DATA SECTION:
■ ■ ■ ■ ■ ■ ■

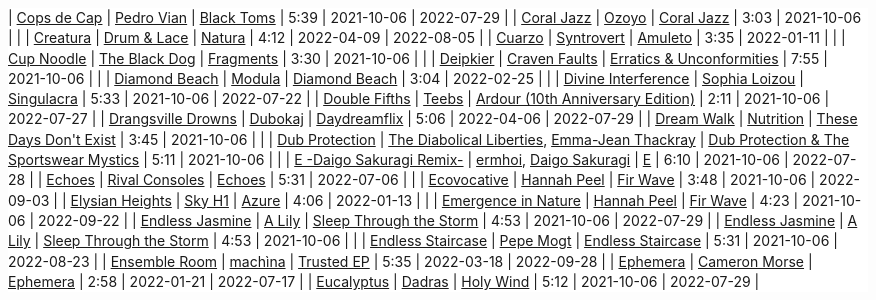 | [Cops de Cap](https://open.spotify.com/track/51AQ51yZDNWDPv14cNFFwY) | [Pedro Vian](https://open.spotify.com/artist/6ZauMzEw3kvDr7fqK3CbjE) | [Black Toms](https://open.spotify.com/album/3Zd9orgVaWayWFOjGMjN2l) | 5:39 | 2021-10-06 | 2022-07-29 |
| [Coral Jazz](https://open.spotify.com/track/5o3FOmZJPxN4hfLlaFR6hM) | [Ozoyo](https://open.spotify.com/artist/1c47yZHEy5HSqth3hexuIe) | [Coral Jazz](https://open.spotify.com/album/5vK2QLhligjEJXejUhKLLi) | 3:03 | 2021-10-06 |  |
| [Creatura](https://open.spotify.com/track/3HwM404FecueIoHgUGl6b1) | [Drum & Lace](https://open.spotify.com/artist/1dq0QxwBna7jlk8S4rrnV7) | [Natura](https://open.spotify.com/album/1ZCpJ8e52gDDTWL5UMr5Dm) | 4:12 | 2022-04-09 | 2022-08-05 |
| [Cuarzo](https://open.spotify.com/track/1aIModmKDbvX4xJqBFgQv8) | [Syntrovert](https://open.spotify.com/artist/541d4y9qEGqgZBoHrR0NmA) | [Amuleto](https://open.spotify.com/album/03fMs2DjHK6n5zbDqKkGHg) | 3:35 | 2022-01-11 |  |
| [Cup Noodle](https://open.spotify.com/track/48ieq4orqgVGclzC5dEMy3) | [The Black Dog](https://open.spotify.com/artist/7qdsk0UXx2jCX7jbp6rxeq) | [Fragments](https://open.spotify.com/album/2WcSpIMRYszQtLIsDIKMrV) | 3:30 | 2021-10-06 |  |
| [Deipkier](https://open.spotify.com/track/1hZawUg1APIr7nw6MOhyVf) | [Craven Faults](https://open.spotify.com/artist/3pAxHOmaTLiUnC9WoXdsyN) | [Erratics & Unconformities](https://open.spotify.com/album/2BsxDJWcmm9iFH1BFdXO6V) | 7:55 | 2021-10-06 |  |
| [Diamond Beach](https://open.spotify.com/track/5WVz5up4Vy54E981lOQ17P) | [Modula](https://open.spotify.com/artist/0UplKQAaI4vQKJ1AheVyE7) | [Diamond Beach](https://open.spotify.com/album/6IGCfHfrExdHSnLHRrcngE) | 3:04 | 2022-02-25 |  |
| [Divine Interference](https://open.spotify.com/track/6fmx1B2AdJi1Nu7m6cVRnN) | [Sophia Loizou](https://open.spotify.com/artist/35wH6kN89Vy5MeYwTKHQ9Q) | [Singulacra](https://open.spotify.com/album/1SyVmG5FoRitDCJKzxIssB) | 5:33 | 2021-10-06 | 2022-07-22 |
| [Double Fifths](https://open.spotify.com/track/4cOrbFr0M4PDjmeKxpZHTe) | [Teebs](https://open.spotify.com/artist/2L2unNFaPbDxjg3NqzpqhJ) | [Ardour \(10th Anniversary Edition\)](https://open.spotify.com/album/4BRfqRgxilQLOJWVPyPMLp) | 2:11 | 2021-10-06 | 2022-07-27 |
| [Drangsville Drowns](https://open.spotify.com/track/0osIAWdFisbIUvKNvoI46q) | [Dubokaj](https://open.spotify.com/artist/4LpipxyhaUntlQyGXKmsQL) | [Daydreamflix](https://open.spotify.com/album/0lTJ1VWKgf6fhDiHvoQ7fq) | 5:06 | 2022-04-06 | 2022-07-29 |
| [Dream Walk](https://open.spotify.com/track/7rO0THNPmucJEdOaMhAHgy) | [Nutrition](https://open.spotify.com/artist/7lAeHqMt2kZ5A81tT9767x) | [These Days Don't Exist](https://open.spotify.com/album/35KsUlRwLpWdta35Pknegr) | 3:45 | 2021-10-06 |  |
| [Dub Protection](https://open.spotify.com/track/2nonAYGrtN6R6MmzIWwJjf) | [The Diabolical Liberties](https://open.spotify.com/artist/6JZINtp2iR8WoSGngVwsrb), [Emma\-Jean Thackray](https://open.spotify.com/artist/3UgcksTtuB1Jnn8BrisEiC) | [Dub Protection & The Sportswear Mystics](https://open.spotify.com/album/3Aiy2F3rmjJvgEmbOyDf3e) | 5:11 | 2021-10-06 |  |
| [E \-Daigo Sakuragi Remix\-](https://open.spotify.com/track/5nFUDL7t85GVQ1W8I5nPK1) | [ermhoi](https://open.spotify.com/artist/3kabIShRaQYKg8afAZ1kIc), [Daigo Sakuragi](https://open.spotify.com/artist/6BF6Gk8IqAmYS9QqefDi6j) | [E](https://open.spotify.com/album/1t624lyAzfA49IztYeL8WA) | 6:10 | 2021-10-06 | 2022-07-28 |
| [Echoes](https://open.spotify.com/track/0yQwDOqm8IfdsIQ4mI9NYC) | [Rival Consoles](https://open.spotify.com/artist/05lIUgmmsmTX2N9dCKc8rC) | [Echoes](https://open.spotify.com/album/5pGxvDYSbfj0DBGkUIeALN) | 5:31 | 2022-07-06 |  |
| [Ecovocative](https://open.spotify.com/track/2xWeaTsQkzeQ5RDahoLmdn) | [Hannah Peel](https://open.spotify.com/artist/3LRldYGJpCAQT5cZKQyi7o) | [Fir Wave](https://open.spotify.com/album/4oz4ZcrNgPZknFklLYUQMV) | 3:48 | 2021-10-06 | 2022-09-03 |
| [Elysian Heights](https://open.spotify.com/track/1IEHhrdBcjiZ4tZ5CiDGb3) | [Sky H1](https://open.spotify.com/artist/4PWm0R7GT00XJa3TIFoUT4) | [Azure](https://open.spotify.com/album/2QWRgZxiKk6WqR7I5C75y4) | 4:06 | 2022-01-13 |  |
| [Emergence in Nature](https://open.spotify.com/track/3Si3HzFpu7BEAxc3nh4gQ2) | [Hannah Peel](https://open.spotify.com/artist/3LRldYGJpCAQT5cZKQyi7o) | [Fir Wave](https://open.spotify.com/album/4oz4ZcrNgPZknFklLYUQMV) | 4:23 | 2021-10-06 | 2022-09-22 |
| [Endless Jasmine](https://open.spotify.com/track/5ZNw2qKblfqyDQSWK3dB3e) | [A Lily](https://open.spotify.com/artist/1OugEGrHZi728PHbhwUSUS) | [Sleep Through the Storm](https://open.spotify.com/album/2cJUkDSiyikvlTBtM3Dekx) | 4:53 | 2021-10-06 | 2022-07-29 |
| [Endless Jasmine](https://open.spotify.com/track/60HCwP0zHfb2NjXplszK2J) | [A Lily](https://open.spotify.com/artist/1OugEGrHZi728PHbhwUSUS) | [Sleep Through the Storm](https://open.spotify.com/album/3EFWBA9qmXMMwX48QdSOm7) | 4:53 | 2021-10-06 |  |
| [Endless Staircase](https://open.spotify.com/track/2NfGCYWB1LpLkWuYfDiT0J) | [Pepe Mogt](https://open.spotify.com/artist/7m5gWKlKnqR5vRBNXSFJF5) | [Endless Staircase](https://open.spotify.com/album/5BoOguiBCmvDMOjxFFP62m) | 5:31 | 2021-10-06 | 2022-08-23 |
| [Ensemble Room](https://open.spotify.com/track/08Mt5WdgdBkEWwX5vn15ss) | [machìna](https://open.spotify.com/artist/0WOOrXTvgnjErVjsXSOOxn) | [Trusted EP](https://open.spotify.com/album/3fXh9MA7D3t2T4ir3R2tB9) | 5:35 | 2022-03-18 | 2022-09-28 |
| [Ephemera](https://open.spotify.com/track/0lPuVl7IOARj1HFFL5t5yK) | [Cameron Morse](https://open.spotify.com/artist/5w17BTK3HRhjZoyqe47yIl) | [Ephemera](https://open.spotify.com/album/3aCr59wGtaSDunfN6J0PPF) | 2:58 | 2022-01-21 | 2022-07-17 |
| [Eucalyptus](https://open.spotify.com/track/4CFX1ahXjEL4aE0KdtuVOs) | [Dadras](https://open.spotify.com/artist/7BImjgEzTuDG9xyCRepmEY) | [Holy Wind](https://open.spotify.com/album/122Og5x68k4EnTaK4ETH4Q) | 5:12 | 2021-10-06 | 2022-07-29 |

■ ■ ■ ■ ■ ■ ■

PROBLEM DETAILS: Leave out every line above except those from the line with "2022-04-06 | 2022-07-29 |" up to and including the line with "[Dub Protection &", and copy those exactly.

SOLUTION TO THE PROBLEM:
| [Drangsville Drowns](https://open.spotify.com/track/0osIAWdFisbIUvKNvoI46q) | [Dubokaj](https://open.spotify.com/artist/4LpipxyhaUntlQyGXKmsQL) | [Daydreamflix](https://open.spotify.com/album/0lTJ1VWKgf6fhDiHvoQ7fq) | 5:06 | 2022-04-06 | 2022-07-29 |
| [Dream Walk](https://open.spotify.com/track/7rO0THNPmucJEdOaMhAHgy) | [Nutrition](https://open.spotify.com/artist/7lAeHqMt2kZ5A81tT9767x) | [These Days Don't Exist](https://open.spotify.com/album/35KsUlRwLpWdta35Pknegr) | 3:45 | 2021-10-06 |  |
| [Dub Protection](https://open.spotify.com/track/2nonAYGrtN6R6MmzIWwJjf) | [The Diabolical Liberties](https://open.spotify.com/artist/6JZINtp2iR8WoSGngVwsrb), [Emma\-Jean Thackray](https://open.spotify.com/artist/3UgcksTtuB1Jnn8BrisEiC) | [Dub Protection & The Sportswear Mystics](https://open.spotify.com/album/3Aiy2F3rmjJvgEmbOyDf3e) | 5:11 | 2021-10-06 |  |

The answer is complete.